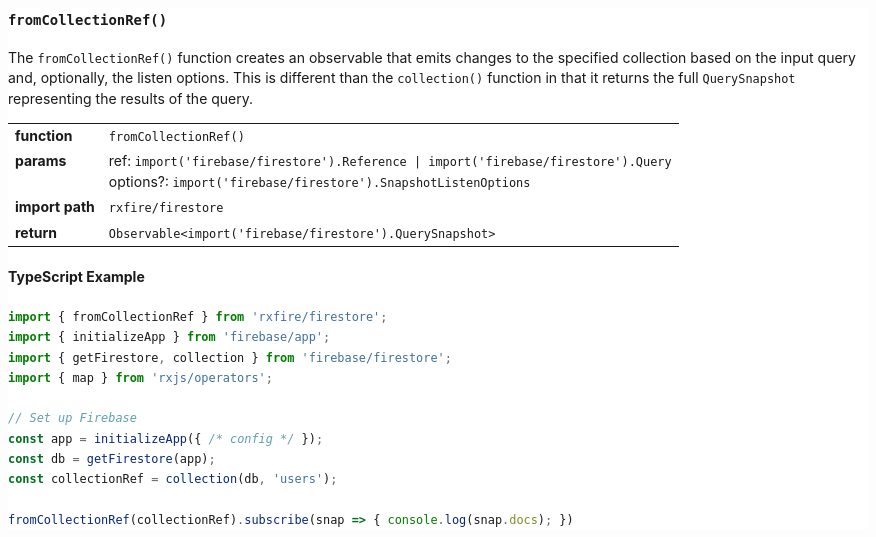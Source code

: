 ### `fromCollectionRef()`
The `fromCollectionRef()` function creates an observable that emits changes to the specified collection based on the input query and, optionally, the listen options. This is different than the `collection()` function in that it returns the full `QuerySnapshot` representing the results of the query.

|                 |                                          |
|-----------------|------------------------------------------|
| **function**    | `fromCollectionRef()`                    |
| **params**      | ref: `import('firebase/firestore').Reference \| import('firebase/firestore').Query` <br> options?: `import('firebase/firestore').SnapshotListenOptions` |
| **import path** | `rxfire/firestore`                       |
| **return**      | `Observable<import('firebase/firestore').QuerySnapshot>`    |

#### TypeScript Example
```ts
import { fromCollectionRef } from 'rxfire/firestore';
import { initializeApp } from 'firebase/app';
import { getFirestore, collection } from 'firebase/firestore';
import { map } from 'rxjs/operators';

// Set up Firebase
const app = initializeApp({ /* config */ });
const db = getFirestore(app);
const collectionRef = collection(db, 'users');

fromCollectionRef(collectionRef).subscribe(snap => { console.log(snap.docs); })
```
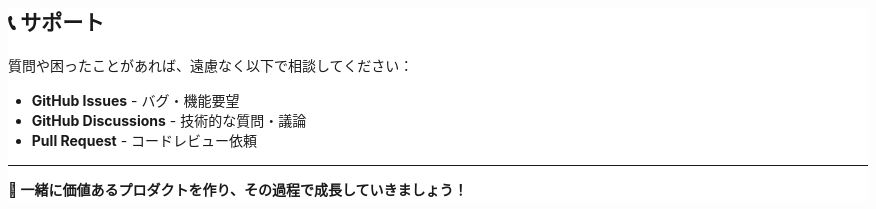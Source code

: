 ## 📞 サポート

質問や困ったことがあれば、遠慮なく以下で相談してください：

- **GitHub Issues** - バグ・機能要望
- **GitHub Discussions** - 技術的な質問・議論
- **Pull Request** - コードレビュー依頼

---

**🚀 一緒に価値あるプロダクトを作り、その過程で成長していきましょう！** 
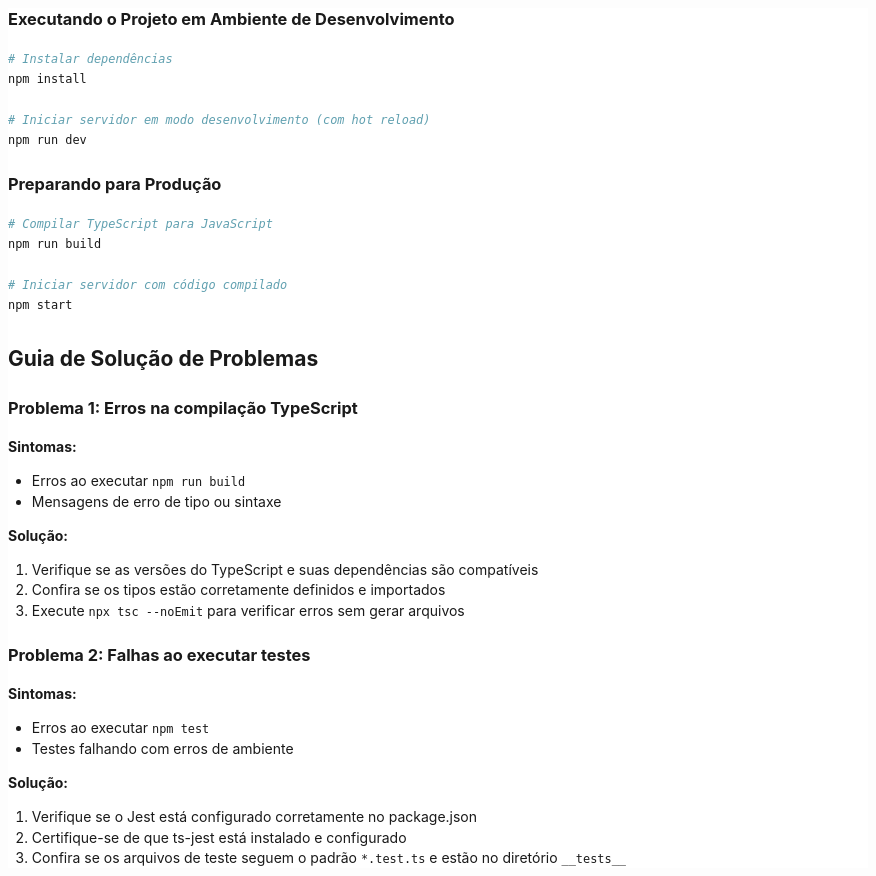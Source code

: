 ### Executando o Projeto em Ambiente de Desenvolvimento
```bash
# Instalar dependências
npm install

# Iniciar servidor em modo desenvolvimento (com hot reload)
npm run dev
```

### Preparando para Produção
```bash
# Compilar TypeScript para JavaScript
npm run build

# Iniciar servidor com código compilado
npm start
```

## Guia de Solução de Problemas

### Problema 1: Erros na compilação TypeScript
**Sintomas:**
- Erros ao executar `npm run build`
- Mensagens de erro de tipo ou sintaxe

**Solução:**
1. Verifique se as versões do TypeScript e suas dependências são compatíveis
2. Confira se os tipos estão corretamente definidos e importados
3. Execute `npx tsc --noEmit` para verificar erros sem gerar arquivos

### Problema 2: Falhas ao executar testes
**Sintomas:**
- Erros ao executar `npm test`
- Testes falhando com erros de ambiente

**Solução:**
1. Verifique se o Jest está configurado corretamente no package.json
2. Certifique-se de que ts-jest está instalado e configurado
3. Confira se os arquivos de teste seguem o padrão `*.test.ts` e estão no diretório `__tests__`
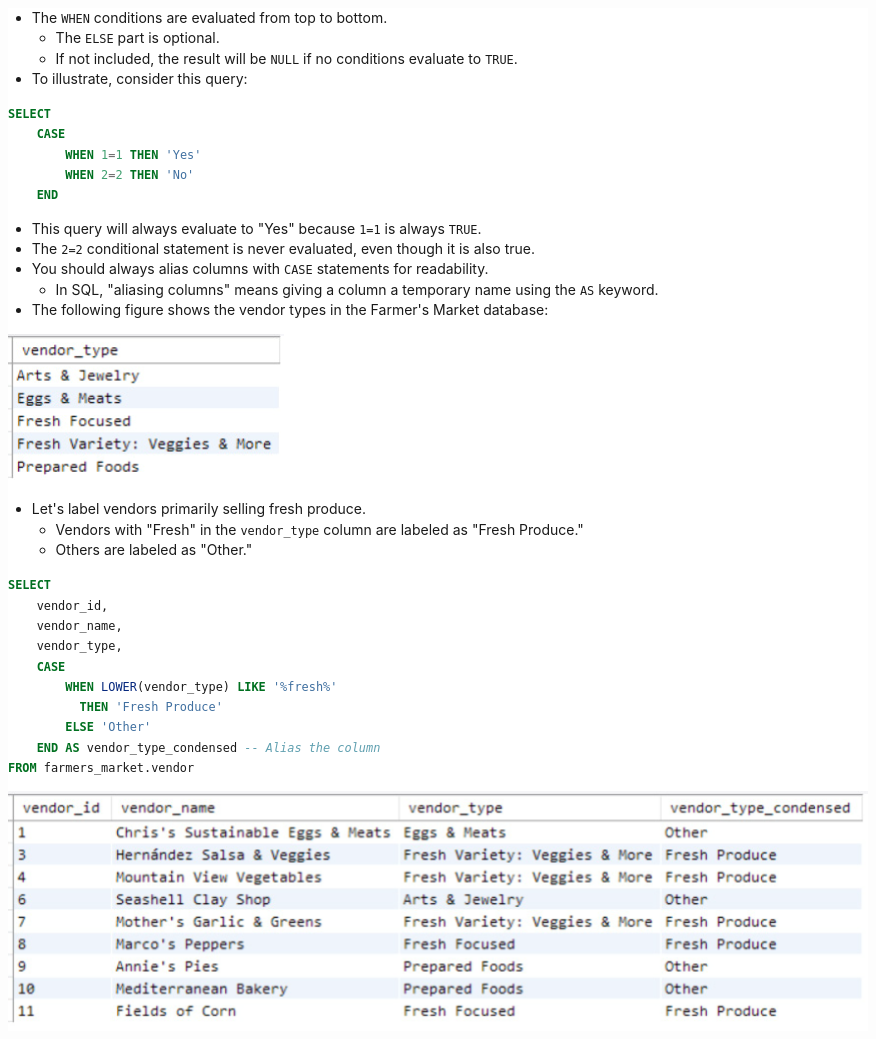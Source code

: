 - The `WHEN` conditions are evaluated from top to bottom.
  - The `ELSE` part is optional.
  - If not included, the result will be `NULL` if no conditions evaluate to `TRUE`.
- To illustrate, consider this query:

```sql
SELECT
    CASE
        WHEN 1=1 THEN 'Yes'
        WHEN 2=2 THEN 'No'
    END
```

  - This query will always evaluate to "Yes" because `1=1` is always `TRUE`.
  - The `2=2` conditional statement is never evaluated, even though it is also true.
- You should always alias columns with `CASE` statements for readability.
  - In SQL, "aliasing columns" means giving a column a temporary name using the `AS` keyword.
- The following figure shows the vendor types in the Farmer's Market database:

![Figure 4.1](Fotos/Chapter4/Fig_4.1.png)
<figcaption></figcaption>

- Let's label vendors primarily selling fresh produce.
  - Vendors with "Fresh" in the `vendor_type` column are labeled as "Fresh Produce."
  - Others are labeled as "Other."

```sql
SELECT
    vendor_id,
    vendor_name,
    vendor_type,
    CASE
        WHEN LOWER(vendor_type) LIKE '%fresh%'
          THEN 'Fresh Produce'
        ELSE 'Other'
    END AS vendor_type_condensed -- Alias the column
FROM farmers_market.vendor
```

![Figure 4.2](Fotos/Chapter4/Fig_4.2.png)
<figcaption></figcaption>
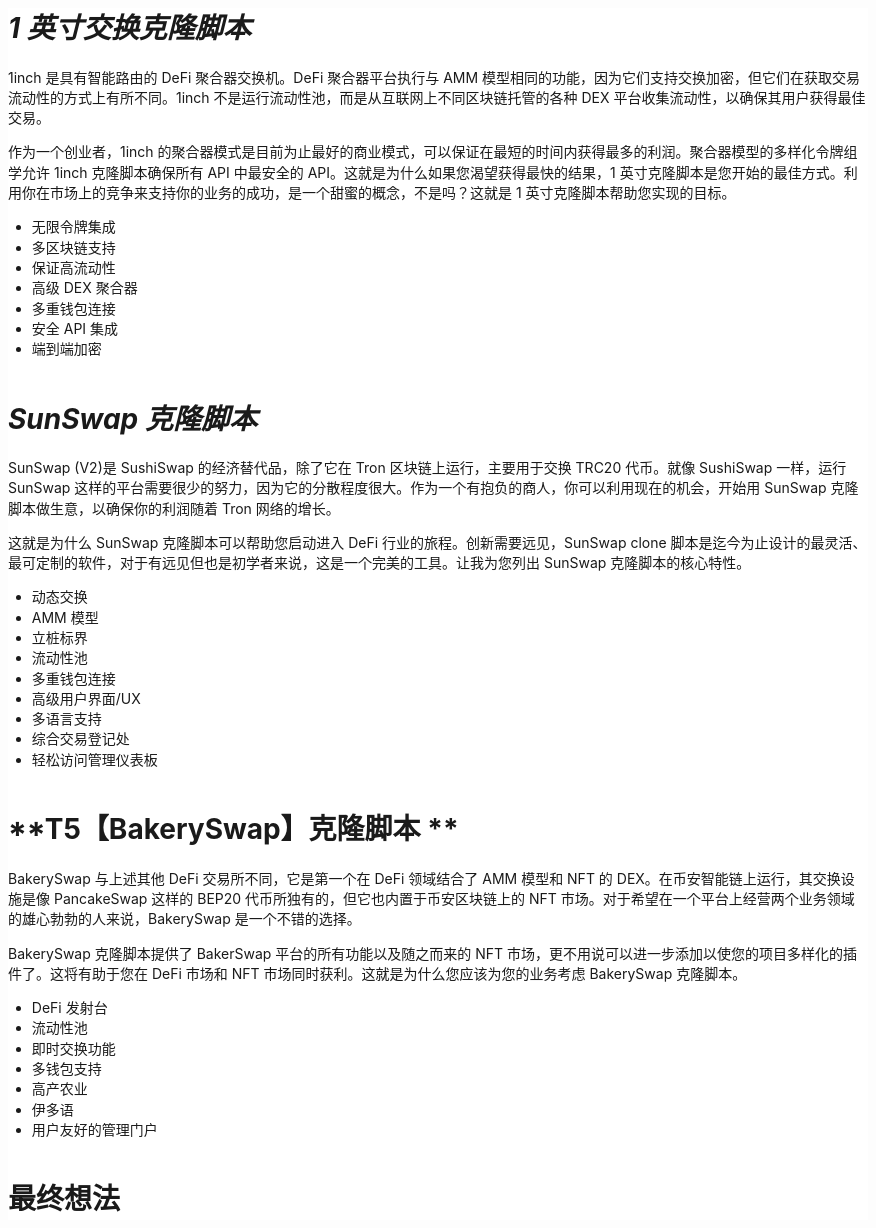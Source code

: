 # ***1 英寸交换克隆脚本***

1inch 是具有智能路由的 DeFi 聚合器交换机。DeFi 聚合器平台执行与 AMM 模型相同的功能，因为它们支持交换加密，但它们在获取交易流动性的方式上有所不同。1inch 不是运行流动性池，而是从互联网上不同区块链托管的各种 DEX 平台收集流动性，以确保其用户获得最佳交易。

作为一个创业者，1inch 的聚合器模式是目前为止最好的商业模式，可以保证在最短的时间内获得最多的利润。聚合器模型的多样化令牌组学允许 1inch 克隆脚本确保所有 API 中最安全的 API。这就是为什么如果您渴望获得最快的结果，1 英寸克隆脚本是您开始的最佳方式。利用你在市场上的竞争来支持你的业务的成功，是一个甜蜜的概念，不是吗？这就是 1 英寸克隆脚本帮助您实现的目标。

*   无限令牌集成
*   多区块链支持
*   保证高流动性
*   高级 DEX 聚合器
*   多重钱包连接
*   安全 API 集成
*   端到端加密

# ***SunSwap 克隆脚本***

SunSwap (V2)是 SushiSwap 的经济替代品，除了它在 Tron 区块链上运行，主要用于交换 TRC20 代币。就像 SushiSwap 一样，运行 SunSwap 这样的平台需要很少的努力，因为它的分散程度很大。作为一个有抱负的商人，你可以利用现在的机会，开始用 SunSwap 克隆脚本做生意，以确保你的利润随着 Tron 网络的增长。

这就是为什么 SunSwap 克隆脚本可以帮助您启动进入 DeFi 行业的旅程。创新需要远见，SunSwap clone 脚本是迄今为止设计的最灵活、最可定制的软件，对于有远见但也是初学者来说，这是一个完美的工具。让我为您列出 SunSwap 克隆脚本的核心特性。

*   动态交换
*   AMM 模型
*   立桩标界
*   流动性池
*   多重钱包连接
*   高级用户界面/UX
*   多语言支持
*   综合交易登记处
*   轻松访问管理仪表板

# **T5【BakerySwap】克隆脚本 **

BakerySwap 与上述其他 DeFi 交易所不同，它是第一个在 DeFi 领域结合了 AMM 模型和 NFT 的 DEX。在币安智能链上运行，其交换设施是像 PancakeSwap 这样的 BEP20 代币所独有的，但它也内置于币安区块链上的 NFT 市场。对于希望在一个平台上经营两个业务领域的雄心勃勃的人来说，BakerySwap 是一个不错的选择。

BakerySwap 克隆脚本提供了 BakerSwap 平台的所有功能以及随之而来的 NFT 市场，更不用说可以进一步添加以使您的项目多样化的插件了。这将有助于您在 DeFi 市场和 NFT 市场同时获利。这就是为什么您应该为您的业务考虑 BakerySwap 克隆脚本。

*   DeFi 发射台
*   流动性池
*   即时交换功能
*   多钱包支持
*   高产农业
*   伊多语
*   用户友好的管理门户

# **最终想法**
═══
Task prompt >>
Copy out, from the listing above, every line that contains the string "executar".

Reply to the exercise >>
- Erros ao executar `npm run build`
### Problema 2: Falhas ao executar testes
- Erros ao executar `npm test`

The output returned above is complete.